(Stored items)
....

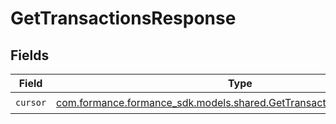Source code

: # GetTransactionsResponse


## Fields

| Field                                                                                                                         | Type                                                                                                                          | Required                                                                                                                      | Description                                                                                                                   |
| ----------------------------------------------------------------------------------------------------------------------------- | ----------------------------------------------------------------------------------------------------------------------------- | ----------------------------------------------------------------------------------------------------------------------------- | ----------------------------------------------------------------------------------------------------------------------------- |
| `cursor`                                                                                                                      | [com.formance.formance_sdk.models.shared.GetTransactionsResponseCursor](../../models/shared/GetTransactionsResponseCursor.md) | :heavy_check_mark:                                                                                                            | N/A                                                                                                                           |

....

(YOUR GOAL) One exact copy of the data is required, and it should hold no pictures.

(FINISHED TASK)
Source code

: # GetTransactionsResponse


## Fields

| Field                                                                                                                         | Type                                                                                                                          | Required                                                                                                                      | Description                                                                                                                   |
| ----------------------------------------------------------------------------------------------------------------------------- | ----------------------------------------------------------------------------------------------------------------------------- | ----------------------------------------------------------------------------------------------------------------------------- | ----------------------------------------------------------------------------------------------------------------------------- |
| `cursor`                                                                                                                      | [com.formance.formance_sdk.models.shared.GetTransactionsResponseCursor](../../models/shared/GetTransactionsResponseCursor.md) | :heavy_check_mark:                                                                                                            | N/A                                                                                                                           |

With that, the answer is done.